* ASSIGNMENT *
A stretch of the entries below is to be set down exactly, running from the line with "#### 【流程】1. 数据采集" through the line with "#### 【流程】4. 模型评估", both included, and no other line.

DATA: Begin

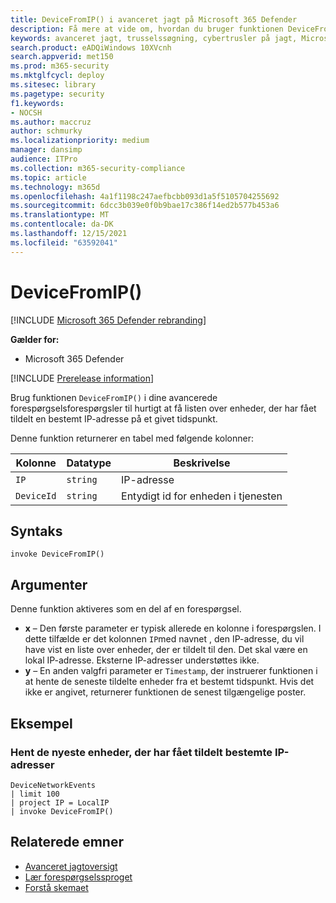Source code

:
 ```yaml
---
title: DeviceFromIP() i avanceret jagt på Microsoft 365 Defender
description: Få mere at vide om, hvordan du bruger funktionen DeviceFromIP() til at hente de enheder, der har fået tildelt en bestemt IP-adresse
keywords: avanceret jagt, trusselssøgning, cybertrusler på jagt, Microsoft 365 Defender, microsoft 365, m365, søgning, forespørgsel, telemetri, skemareference, kusto, enhed, devicefromIP, funktion, berigende
search.product: eADQiWindows 10XVcnh
search.appverid: met150
ms.prod: m365-security
ms.mktglfcycl: deploy
ms.sitesec: library
ms.pagetype: security
f1.keywords:
- NOCSH
ms.author: maccruz
author: schmurky
ms.localizationpriority: medium
manager: dansimp
audience: ITPro
ms.collection: m365-security-compliance
ms.topic: article
ms.technology: m365d
ms.openlocfilehash: 4a1f1198c247aefbcbb093d1a5f5105704255692
ms.sourcegitcommit: 6dcc3b039e0f0b9bae17c386f14ed2b577b453a6
ms.translationtype: MT
ms.contentlocale: da-DK
ms.lasthandoff: 12/15/2021
ms.locfileid: "63592041"
---
```

# <a name="devicefromip"></a>DeviceFromIP()

[!INCLUDE [Microsoft 365 Defender rebranding](../includes/microsoft-defender.md)]


**Gælder for:**
- Microsoft 365 Defender


[!INCLUDE [Prerelease information](../includes/prerelease.md)]


Brug funktionen `DeviceFromIP()` i dine avancerede [](advanced-hunting-overview.md) forespørgselsforespørgsler til hurtigt at få listen over enheder, der har fået tildelt en bestemt IP-adresse på et givet tidspunkt. 

Denne funktion returnerer en tabel med følgende kolonner:

| Kolonne | Datatype | Beskrivelse |
|------------|-------------|-------------|
| `IP` | `string` | IP-adresse  |
| `DeviceId` | `string` | Entydigt id for enheden i tjenesten |


## <a name="syntax"></a>Syntaks

```kusto
invoke DeviceFromIP()
```

## <a name="arguments"></a>Argumenter

Denne funktion aktiveres som en del af en forespørgsel.

- **x** – Den første parameter er typisk allerede en kolonne i forespørgslen. I dette tilfælde er det kolonnen `IP`med navnet , den IP-adresse, du vil have vist en liste over enheder, der er tildelt til den. Det skal være en lokal IP-adresse. Eksterne IP-adresser understøttes ikke.
- **y** – En anden valgfri parameter er `Timestamp`, der instruerer funktionen i at hente de seneste tildelte enheder fra et bestemt tidspunkt. Hvis det ikke er angivet, returnerer funktionen de senest tilgængelige poster.

## <a name="example"></a>Eksempel


### <a name="get-the-latest-devices-that-have-been-assigned-specific-ip-addresses"></a>Hent de nyeste enheder, der har fået tildelt bestemte IP-adresser

```kusto
DeviceNetworkEvents 
| limit 100 
| project IP = LocalIP 
| invoke DeviceFromIP()
```

## <a name="related-topics"></a>Relaterede emner
- [Avanceret jagtoversigt](advanced-hunting-overview.md)
- [Lær forespørgselssproget](advanced-hunting-query-language.md)
- [Forstå skemaet](advanced-hunting-schema-tables.md)
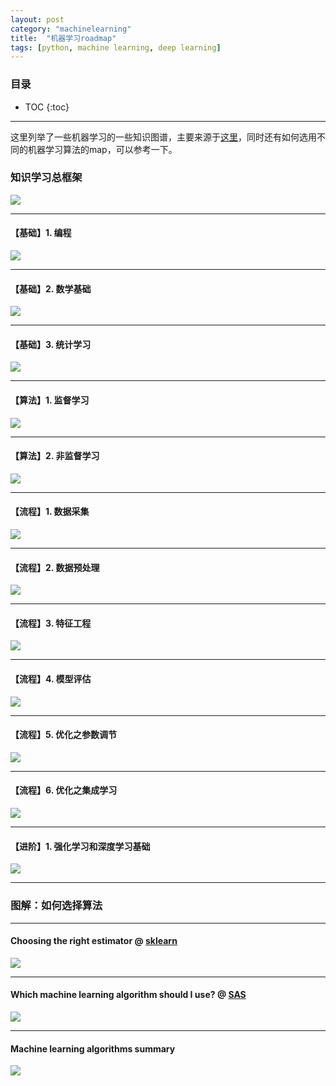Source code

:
 ```yaml
---
layout: post
category: "machinelearning"
title:  "机器学习roadmap"
tags: [python, machine learning, deep learning]
---
```


<script type="text/javascript" async
  src="https://cdn.mathjax.org/mathjax/latest/MathJax.js?config=TeX-MML-AM_CHTML">
</script>

### 目录

- TOC
{:toc}

---

这里列举了一些机器学习的一些知识图谱，主要来源于[这里](https://zhuanlan.zhihu.com/p/62576681)，同时还有如何选用不同的机器学习算法的map，可以参考一下。

<!-- more -->

### 知识学习总框架

![](/assets/ML-roadmap/framework.png)

---

#### 【基础】1. 编程

![](/assets/ML-roadmap/programming.png)

---

#### 【基础】2. 数学基础

![](/assets/ML-roadmap/math_basis.png)

---

#### 【基础】3. 统计学习

![](/assets/ML-roadmap/statistical_learning.png)

---

#### 【算法】1. 监督学习

![](/assets/ML-roadmap/supervised_learning.png)

---

#### 【算法】2. 非监督学习

![](/assets/ML-roadmap/unsupervised_learning.png)

---

#### 【流程】1. 数据采集

![](/assets/ML-roadmap/data_collection.png)

---

#### 【流程】2. 数据预处理

![](/assets/ML-roadmap/data_preprocessing.png)

---

#### 【流程】3. 特征工程

![](/assets/ML-roadmap/feature_engenering.png)

---

#### 【流程】4. 模型评估

![](/assets/ML-roadmap/model_evaluation.png)

---

#### 【流程】5. 优化之参数调节

![](/assets/ML-roadmap/parameter_turing.png)

---

#### 【流程】6. 优化之集成学习

![](/assets/ML-roadmap/ensembl_learning.png)

---

#### 【进阶】1. 强化学习和深度学习基础 

![](/assets/ML-roadmap/advanced.png)

---

### 图解：如何选择算法

---

#### Choosing the right estimator @ [sklearn](https://scikit-learn.org/stable/tutorial/machine_learning_map/index.html)

![](https://scikit-learn.org/stable/_static/ml_map.png)

---

#### Which machine learning algorithm should I use? @ [SAS](https://blogs.sas.com/content/subconsciousmusings/2017/04/12/machine-learning-algorithm-use/)

![](https://blogs.sas.com/content/subconsciousmusings/files/2017/04/machine-learning-cheet-sheet.png)

---

#### Machine learning algorithms summary

![](https://i.pinimg.com/originals/b9/58/d0/b958d04053f73f0220e7a67fe190692b.png)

DATA: End

* EXPECTED OUTPUT *
#### 【流程】1. 数据采集

![](/assets/ML-roadmap/data_collection.png)

---

#### 【流程】2. 数据预处理

![](/assets/ML-roadmap/data_preprocessing.png)

---

#### 【流程】3. 特征工程

![](/assets/ML-roadmap/feature_engenering.png)

---

#### 【流程】4. 模型评估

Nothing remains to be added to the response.